When brace expansion is combined with variable expansion (a.k.a., parameter expansion and parameter substitution) the variable expansion is performed after the brace expansion, which in some cases may necessitate the use of the eval built-in, thus:

$ start=1; end=10
$ echo {$start..$end} # fails to expand due to the evaluation order
{1..10}
$ eval echo {$start..$end} # variable expansion occurs then resulting string is evaluated
1 2 3 4 5 6 7 8 9 10

=== Parameter and variable expansion ===

- Type
- Shell parameters
- Environment variables
- User variables
- Scope
- Arrays
  - Indexed arrays: size is unlimited.
  - Associative arrays: via declare -A. In February 2009, Bash 4.0 introduced support for associative arrays. Associative array indices are strings, in a manner similar to AWK or Tcl. They can be used to emulate multidimensional arrays.
- Parameter Expansion
  - Expansion syntaxes which can perform some tasks more quickly than external utilities, including, among others:
  - Pattern Substitution
    - ${foo//x/y} for sed ,
  - Remove Matching Prefix or Suffix Pattern
    - ${bar##[a-zA-Z0-9]*} for cut -c8-,
  - Enumerate Array Keys
    - ${!array[@]}, and
  - Display Error if Null or Unset
    - ${var:?error message},

=== Pathname expansion ===

Pathname expansion, i.e., shell-style globbing and pattern matching using *, ?, [...].

=== Locales ===

Locale-specific translation via $"..." quoting syntax. (Note: "Ch. 3.1.2.5 Locale-Specific Translation")

== Process redirections and parsing ==

=== Command substitution ===

Command substitution: $(...),

=== Process substitution ===

Process substitution, <() or >(), when a system supports it:

Bash supports process substitution using the <(command) and >(command) syntax, which substitutes the output of (or input to) a command where a filename is normally used.
(This is implemented through /proc/fd/ unnamed pipes on systems that support that, or via temporary named pipes where necessary).

=== Arithmetic evaluation ===

Arithmetic command, ((...)) or arithmetic expansion $((...)), including
- Integer arithmetic in any base from two to sixty-four, although
- Floating-point arithmetic is not available from within the shell itself (for this functionality, see current versions of bc and awk, among others),

Bash can perform integer calculations ("arithmetic evaluation") without spawning external processes.
It uses the ((...)) command and the $((...)) expansion syntax for this purpose.

=== Redirection ===

Redirections of Standard Input, Standard Output and Standard Error data streams are performed, including
- File writing, >, and appending, >>,
- Here documents, <<,
- Here strings, <<<, which allow parameters to be used as input, and
- A redirection operator, >|, which can force overwriting of a file when a shell's noclobber setting is enabled;

Its syntax simplifies I/O redirection.
For example, it can redirect standard output (stdout) and standard error (stderr) at the same time using the &> operator.
This is simpler to type than the Bourne shell equivalent 'command > file 2>&1'.
Bash supports here documents.
Since version 2.05b Bash can redirect standard input (stdin) from a "here string" using the <<< operator.

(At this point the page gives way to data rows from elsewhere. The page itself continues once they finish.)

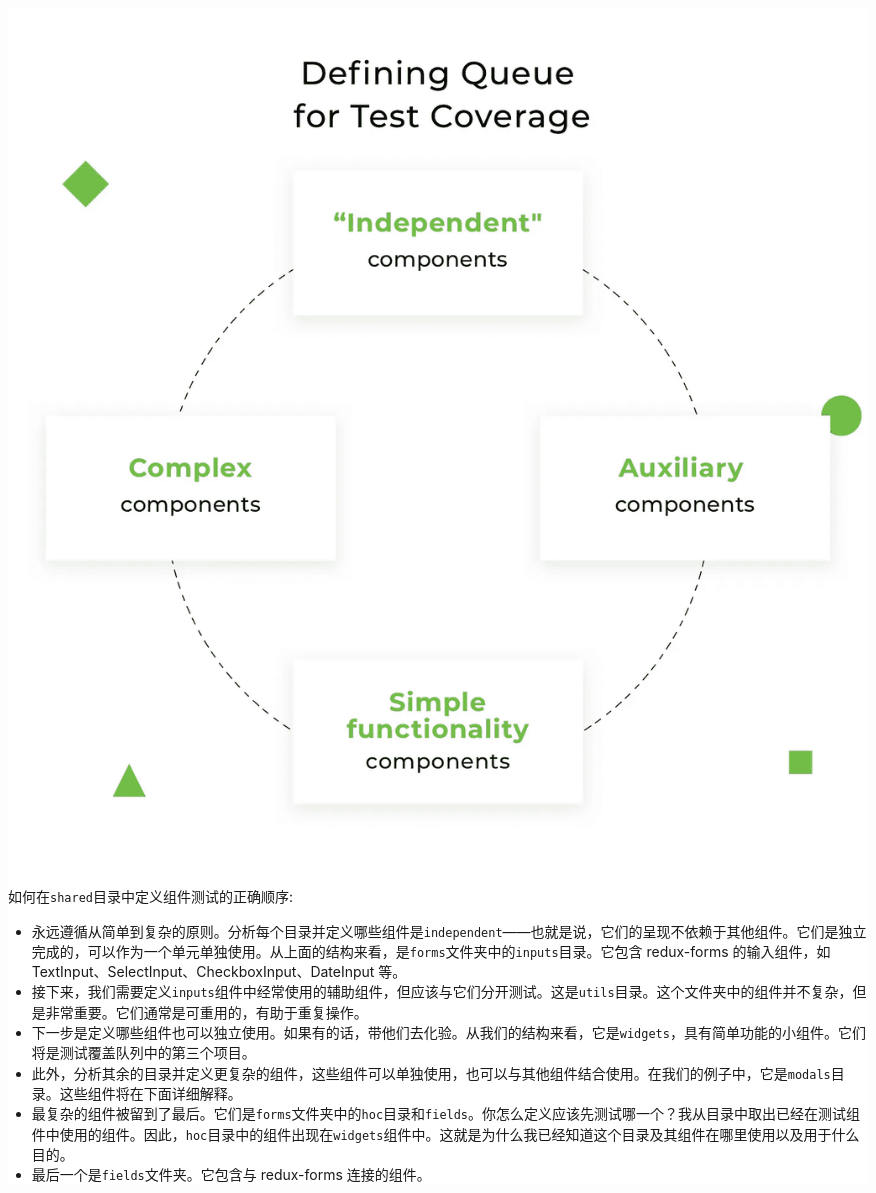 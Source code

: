 ![](img/d681ac881d3eb00be5d9665a69e116c3.png)

如何在`shared`目录中定义组件测试的正确顺序:

*   永远遵循从简单到复杂的原则。分析每个目录并定义哪些组件是`independent`——也就是说，它们的呈现不依赖于其他组件。它们是独立完成的，可以作为一个单元单独使用。从上面的结构来看，是`forms`文件夹中的`inputs`目录。它包含 redux-forms 的输入组件，如 TextInput、SelectInput、CheckboxInput、DateInput 等。
*   接下来，我们需要定义`inputs`组件中经常使用的辅助组件，但应该与它们分开测试。这是`utils`目录。这个文件夹中的组件并不复杂，但是非常重要。它们通常是可重用的，有助于重复操作。
*   下一步是定义哪些组件也可以独立使用。如果有的话，带他们去化验。从我们的结构来看，它是`widgets`，具有简单功能的小组件。它们将是测试覆盖队列中的第三个项目。
*   此外，分析其余的目录并定义更复杂的组件，这些组件可以单独使用，也可以与其他组件结合使用。在我们的例子中，它是`modals`目录。这些组件将在下面详细解释。
*   最复杂的组件被留到了最后。它们是`forms`文件夹中的`hoc`目录和`fields`。你怎么定义应该先测试哪一个？我从目录中取出已经在测试组件中使用的组件。因此，`hoc`目录中的组件出现在`widgets`组件中。这就是为什么我已经知道这个目录及其组件在哪里使用以及用于什么目的。
*   最后一个是`fields`文件夹。它包含与 redux-forms 连接的组件。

== Interactive-only features ==

=== Command History ===

Unlimited size command history.
This feature is available in interactive mode only. (Note: "Ch. 9 Using History Interactively")

=== Directory stack ===

A directory stack (pushd and popd built-ins) feature is available in interactive mode only.

=== Programmable completion ===

Also known as "tab completion" or "command-line completion", when a user presses the , within an interactive command-shell Bash automatically uses any available completion scripts to suggest partly typed program names, filenames and variable names. (Note: "Ch. 8.6 Programmable Completion")
The Bash command-line completion system is very flexible and customizable, and is often packaged with functions that complete arguments and filenames for specific programs and tasks.

Bash supports programmable completion via built-in complete, compopt, and compgen commands.
The feature has been available since the beta version of 2.04 released in 2000.

These commands enable complex and intelligent completion specification for commands (i.e., installed programs), functions, variables, and filenames.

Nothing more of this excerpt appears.